The average price of regular gasoline at U.S. filling stations declined 15.9 cents in the past three weeks to $3.6243 a gallon, according to Lundberg Survey Inc.
The survey covers the period ended June 8 and is based on information received from about 2,500 stations by the Camarillo, California-based company. The price is down 11.62 cents from a year earlier. The highest average this year was $3.9671 during the two weeks ended April 6.
“Europeans’ misfortunes are American fuel consumers gain,” Trilby Lundberg, president of Lundberg Survey, said today in a telephone interview. “Our dollar looks strong against the weaker euro, which has reduced the price of crude.”

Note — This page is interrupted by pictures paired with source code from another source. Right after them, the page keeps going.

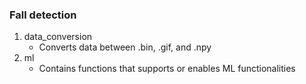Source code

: ### Fall detection
1. data_conversion
   - Converts data between .bin, .gif, and .npy
2. ml
   - Contains functions that supports or enables ML functionalities
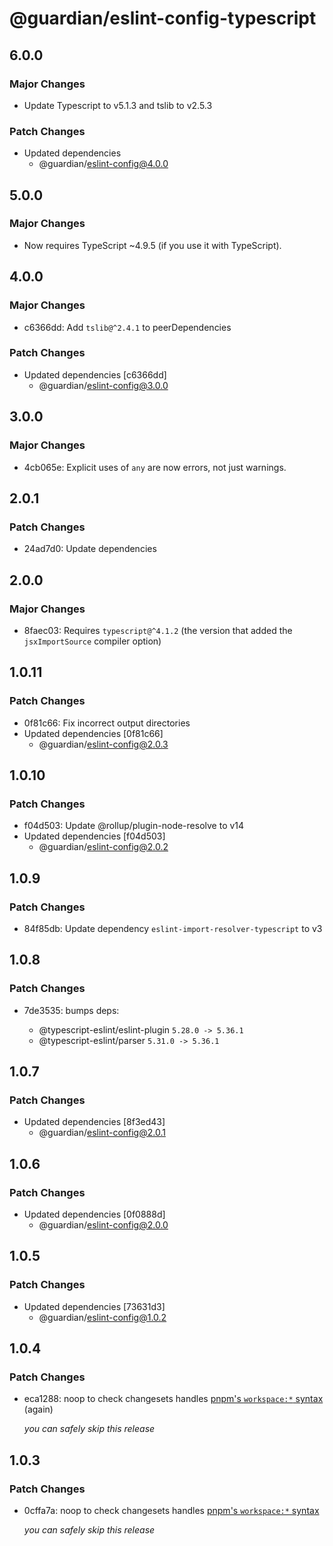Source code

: # @guardian/eslint-config-typescript

## 6.0.0

### Major Changes

- Update Typescript to v5.1.3 and tslib to v2.5.3

### Patch Changes

- Updated dependencies
  - @guardian/eslint-config@4.0.0

## 5.0.0

### Major Changes

- Now requires TypeScript ~4.9.5 (if you use it with TypeScript).

## 4.0.0

### Major Changes

- c6366dd: Add `tslib@^2.4.1` to peerDependencies

### Patch Changes

- Updated dependencies [c6366dd]
  - @guardian/eslint-config@3.0.0

## 3.0.0

### Major Changes

- 4cb065e: Explicit uses of `any` are now errors, not just warnings.

## 2.0.1

### Patch Changes

- 24ad7d0: Update dependencies

## 2.0.0

### Major Changes

- 8faec03: Requires `typescript@^4.1.2` (the version that added the `jsxImportSource` compiler option)

## 1.0.11

### Patch Changes

- 0f81c66: Fix incorrect output directories
- Updated dependencies [0f81c66]
  - @guardian/eslint-config@2.0.3

## 1.0.10

### Patch Changes

- f04d503: Update @rollup/plugin-node-resolve to v14
- Updated dependencies [f04d503]
  - @guardian/eslint-config@2.0.2

## 1.0.9

### Patch Changes

- 84f85db: Update dependency `eslint-import-resolver-typescript` to v3

## 1.0.8

### Patch Changes

- 7de3535: bumps deps:

  - @typescript-eslint/eslint-plugin `5.28.0 -> 5.36.1`
  - @typescript-eslint/parser `5.31.0 -> 5.36.1`

## 1.0.7

### Patch Changes

- Updated dependencies [8f3ed43]
  - @guardian/eslint-config@2.0.1

## 1.0.6

### Patch Changes

- Updated dependencies [0f0888d]
  - @guardian/eslint-config@2.0.0

## 1.0.5

### Patch Changes

- Updated dependencies [73631d3]
  - @guardian/eslint-config@1.0.2

## 1.0.4

### Patch Changes

- eca1288: noop to check changesets handles [pnpm's `workspace:*` syntax](https://pnpm.io/workspaces#publishing-workspace-packages) (again)

  _you can safely skip this release_

## 1.0.3

### Patch Changes

- 0cffa7a: noop to check changesets handles [pnpm's `workspace:*` syntax](https://pnpm.io/workspaces#publishing-workspace-packages)

  _you can safely skip this release_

Prices at the pump fell as West Texas Intermediate crude for July delivery on the New York Mercantile Exchange slid $7.38, or 8.1 percent, in three weeks to $84.10 a barrel on June 8. Futures have declined 23 percent since reaching a year-to- date high of $109.77 on Feb. 24.
Gasoline futures for June delivery on the Nymex sank 20.43 cents, or 7.1 percent, during the period to $2.6852. Gasoline has lost 21 percent since reaching a 2012 high of $3.4166 on March 26.

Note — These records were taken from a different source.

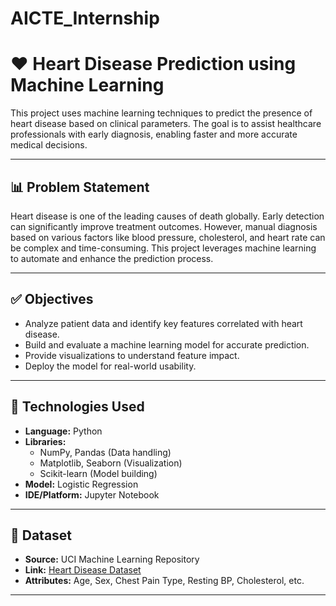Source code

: # AICTE_Internship
# ❤️ Heart Disease Prediction using Machine Learning

This project uses machine learning techniques to predict the presence of heart disease based on clinical parameters. The goal is to assist healthcare professionals with early diagnosis, enabling faster and more accurate medical decisions.

---

## 📊 Problem Statement

Heart disease is one of the leading causes of death globally. Early detection can significantly improve treatment outcomes. However, manual diagnosis based on various factors like blood pressure, cholesterol, and heart rate can be complex and time-consuming. This project leverages machine learning to automate and enhance the prediction process.

---

## ✅ Objectives

- Analyze patient data and identify key features correlated with heart disease.
- Build and evaluate a machine learning model for accurate prediction.
- Provide visualizations to understand feature impact.
- Deploy the model for real-world usability.

---

## 🧠 Technologies Used

- **Language:** Python  
- **Libraries:** 
  - NumPy, Pandas (Data handling)
  - Matplotlib, Seaborn (Visualization)
  - Scikit-learn (Model building)
- **Model:** Logistic Regression
- **IDE/Platform:** Jupyter Notebook

---

## 📁 Dataset

- **Source:** UCI Machine Learning Repository  
- **Link:** [Heart Disease Dataset](https://archive.ics.uci.edu/ml/datasets/heart+Disease)
- **Attributes:** Age, Sex, Chest Pain Type, Resting BP, Cholesterol, etc.

---
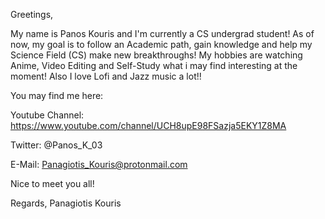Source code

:  Greetings,
 
  My name is Panos Kouris and I'm currently a CS undergrad student! As of now, my goal is to follow an Academic path, gain knowledge and help my Science Field (CS)
  make new breakthroughs!
  My hobbies are watching Anime, Video Editing and Self-Study what i may find interesting at the moment!
  Also I love Lofi and Jazz music a lot!!
  
  
  You may find me here:
  
  Youtube Channel: https://www.youtube.com/channel/UCH8upE98FSazja5EKY1Z8MA
  
  Twitter: @Panos_K_03
  
  E-Mail: Panagiotis_Kouris@protonmail.com
  
  Nice to meet you all!
  
Regards,
Panagiotis Kouris
 

<!---
Panos-Kouris/Panos-Kouris is a ✨ special ✨ repository because its `README.md` (this file) appears on your GitHub profile.
You can click the Preview link to take a look at your changes.
--->
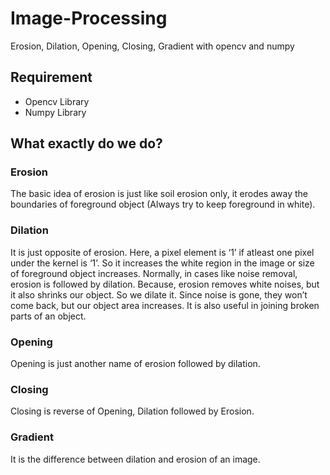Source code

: # Image-Processing
Erosion, Dilation, Opening, Closing, Gradient with opencv and numpy


## Requirement
- Opencv Library
- Numpy Library


## What exactly do we do?

### Erosion
The basic idea of erosion is just like soil erosion only, it erodes away the boundaries of foreground object (Always try to keep foreground in white). 

### Dilation
It is just opposite of erosion. Here, a pixel element is ‘1’ if atleast one pixel under the kernel is ‘1’. So it increases the white region in the image or size of foreground object increases. Normally, in cases like noise removal, erosion is followed by dilation. Because, erosion removes white noises, but it also shrinks our object. So we dilate it. Since noise is gone, they won’t come back, but our object area increases. It is also useful in joining broken parts of an object.

### Opening
Opening is just another name of erosion followed by dilation.

### Closing
Closing is reverse of Opening, Dilation followed by Erosion.

### Gradient
It is the difference between dilation and erosion of an image.
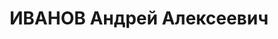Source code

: ---
title: ИВАНОВ Андрей Алексеевич
description: "Род. в 1896, Саратовский кр., г. Балашов, с 1927 года член ВКП(б), в\
  \ 1933 году исключен из партии. Бухгалтер \n  Обв. по ст.ст. 58-8 и 58-11 УК РСФСР.\
  \ Приговор: выездная сессия ВК ВС СССР – ВМН с конфискацией имущества. \n  Реабилитирован\
  \ Прокуратурой Ростовской обл. 03.07.2000"
---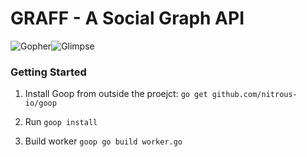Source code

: GRAFF - A Social Graph API
====

![Gopher](https://blog.golang.org/gopher/gopher.png)![Glimpse](http://a5.mzstatic.com/us/r30/Purple3/v4/54/db/6d/54db6dd9-b62f-bd12-6cd2-9aff80270a28/icon175x175.png) 


### Getting Started

1. Install Goop from outside the proejct: `go get github.com/nitrous-io/goop`

2. Run `goop install`

3. Build worker `goop go build worker.go`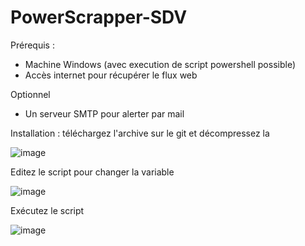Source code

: # PowerScrapper-SDV

Prérequis : 

- Machine Windows (avec execution de script powershell possible)
- Accès internet pour récupérer le flux web

Optionnel
- Un serveur SMTP pour alerter par mail

Installation : téléchargez l'archive sur le git et décompressez la

![image](https://github.com/gdupont-sdv/PowerScrapper-SDV/assets/134785181/247a24b5-3110-4047-bdd6-8498d9552382)

Editez le script pour changer la variable

![image](https://github.com/gdupont-sdv/PowerScrapper-SDV/assets/134785181/bbb0dae1-2b4c-48d5-b9be-315b71cc47b2)


Exécutez le script

![image](https://github.com/gdupont-sdv/PowerScrapper-SDV/assets/134785181/eaeaf017-98c2-4813-a9f0-37895e6b9194)



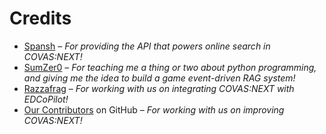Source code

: # Credits

* [Spansh](https://spansh.co.uk/) – *For providing the API that powers online search in COVAS:NEXT!*
* [SumZer0](https://github.com/SumZer0-git) – *For teaching me a thing or two about python programming, and giving me the idea to build a game event-driven RAG system!*
* [Razzafrag](https://www.razzafrag.com/) – *For working with us on integrating COVAS:NEXT with EDCoPilot!*
* [Our Contributors](https://github.com/RatherRude/Elite-Dangerous-AI-Integration/graphs/contributors) on GitHub – *For working with us on improving COVAS:NEXT!*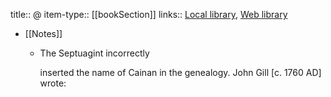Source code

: title:: @
item-type:: [[bookSection]]
links:: [Local library](zotero://select/library/items/ZM83MCBU), [Web library](https://www.zotero.org/users/5885474/items/ZM83MCBU)

- [[Notes]]
	- The Septuagint incorrectly 
	  
	  inserted the name of Cainan in the genealogy. John Gill [c. 1760 AD] wrote: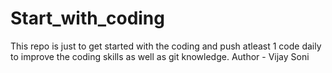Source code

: # Start_with_coding
This repo is just to get started with the coding and push atleast 1 code daily to improve the coding skills as well as git knowledge.
Author - Vijay Soni

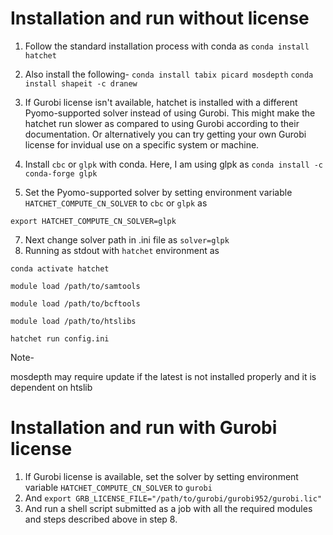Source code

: 
# Installation and run without license
1. Follow the standard installation process with conda as 
`conda install hatchet`
2. Also install the following-
`conda install tabix picard mosdepth`
`conda install shapeit -c dranew`

3. If Gurobi license isn't available, hatchet is installed with a different Pyomo-supported solver instead of using Gurobi. This might make the hatchet run slower as compared to using Gurobi according to their documentation. Or alternatively you can try getting your own Gurobi license for invidual use on a specific system or machine.
4. Install `cbc` or `glpk` with conda. Here, I am using glpk as `conda install -c conda-forge glpk`
5. Set the Pyomo-supported solver by setting environment variable `HATCHET_COMPUTE_CN_SOLVER` to `cbc` or `glpk` as


`export HATCHET_COMPUTE_CN_SOLVER=glpk`


7. Next change solver path in .ini file as `solver=glpk`
8. Running as stdout with `hatchet` environment as

`conda activate hatchet`

`module load /path/to/samtools`

`module load /path/to/bcftools`

`module load /path/to/htslibs`

`hatchet run config.ini`

Note- 

mosdepth may require update if the latest is not installed properly and it is dependent on htslib

# Installation and run with Gurobi license

1. If Gurobi license is available, set the solver by setting environment variable `HATCHET_COMPUTE_CN_SOLVER` to `gurobi`
2. And `export GRB_LICENSE_FILE="/path/to/gurobi/gurobi952/gurobi.lic"`
3. And run a shell script submitted as a job with all the required modules and steps described above in step 8.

Futures have fallen on concern that growth is slowing in the U.S. and China and that the European debt crisis is worsening and will reduce fuel demand. Economists at JPMorgan Chase & Co. in New York reduced their forecast for third-quarter U.S. economic growth to 2 percent from a previous estimate of 3 percent, citing the slowdown in hiring and the global economy.
China Rates
China last week cut interest rates for the first time since 2008 and lowered fuel prices to combat slower growth in the world’s second-largest economy.
European Central Bank President Mario Draghi at a June 6 press conference left the door open to a rate cut, while highlighting the limitations of the ECB’s tools in countering the region’s financial turmoil.

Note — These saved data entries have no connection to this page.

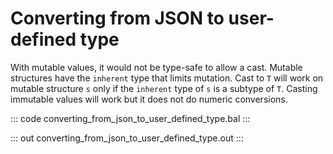 # Converting from JSON to user-defined type

With mutable values, it would not be type-safe to allow a cast.
Mutable structures have the `inherent` type that limits mutation.
Cast to `T` will work on mutable structure `s` only if the `inherent` type
of `s` is a subtype of `T`.
Casting immutable values will work but it does not do numeric conversions.

::: code converting_from_json_to_user_defined_type.bal :::

::: out converting_from_json_to_user_defined_type.out :::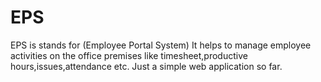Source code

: # EPS
EPS is stands for (Employee Portal System) It helps to manage employee activities on the office premises like timesheet,productive hours,issues,attendance etc. Just a simple web application so far.  
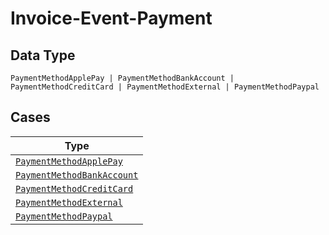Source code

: 
# Invoice-Event-Payment

## Data Type

`PaymentMethodApplePay | PaymentMethodBankAccount | PaymentMethodCreditCard | PaymentMethodExternal | PaymentMethodPaypal`

## Cases

| Type |
|  --- |
| [`PaymentMethodApplePay`](../../../doc/models/payment-method-apple-pay.md) |
| [`PaymentMethodBankAccount`](../../../doc/models/payment-method-bank-account.md) |
| [`PaymentMethodCreditCard`](../../../doc/models/payment-method-credit-card.md) |
| [`PaymentMethodExternal`](../../../doc/models/payment-method-external.md) |
| [`PaymentMethodPaypal`](../../../doc/models/payment-method-paypal.md) |

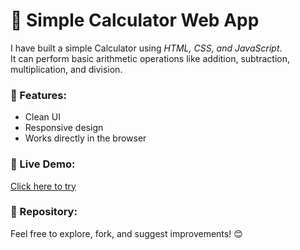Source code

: # 🧮 Simple Calculator Web App

I have built a simple Calculator using *HTML, CSS, and JavaScript*.  
It can perform basic arithmetic operations like addition, subtraction, multiplication, and division.  

### 🚀 Features:
- Clean UI  
- Responsive design  
- Works directly in the browser  

### 🔗 Live Demo:
[Click here to try](https://codesandbox.io/p/sandbox/github/Sanjanamohanty123/my-calculator-project)

### 📂 Repository:
Feel free to explore, fork, and suggest improvements! 😊
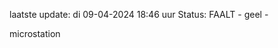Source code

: laatste update: 
di 09-04-2024 18:46   uur 
Status: FAALT - geel - 
<div class="service Y">microstation</div>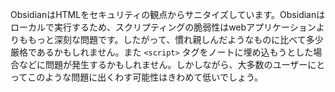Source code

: ObsidianはHTMLをセキュリティの観点からサニタイズしています。Obsidianはローカルで実行するため、スクリプティングの脆弱性はwebアプリケーションよりももっと深刻な問題です。したがって、慣れ親しんだようなものに比べて多少厳格であるかもしれません。また
`<script>` タグをノートに埋め込もうとした場合などに問題が発生するかもしれません。しかしながら、大多数のユーザーにとってこのような問題に出くわす可能性はきわめて低いでしょう。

U.S. Federal Reserve Chairman Ben S. Bernanke told Congress on June 7 that the Fed is poised to act if Europe’s financial crisis threatens the U.S. recovery, while giving no clear signal of further easing in the near term. Bernanke on June 19-20 will lead the Federal Open Market Committee in a policy-setting meeting.
OPEC Meeting
Oil may rise this week as OPEC ministers gather to discuss the group’s output, U.S. crude supplies drop and countries take steps to bolster slowing economies, a Bloomberg survey showed.
Nine of 25 analysts, or 36 percent, forecast crude will advance through June 15. Eight respondents, or 32 percent, predicted that futures will decline and eight said there will be little change.
On Long Island, regular gasoline was $3.76 a gallon, according to Lundberg. Los Angeles-area retail stations averaged $4.11.
The highest price in the lower 48 U.S. states among the cities surveyed was in Seattle, where the average was $4.22 a gallon, Lundberg said. The lowest price was in Jackson, Mississippi, where customers paid an average of $3.18 a gallon.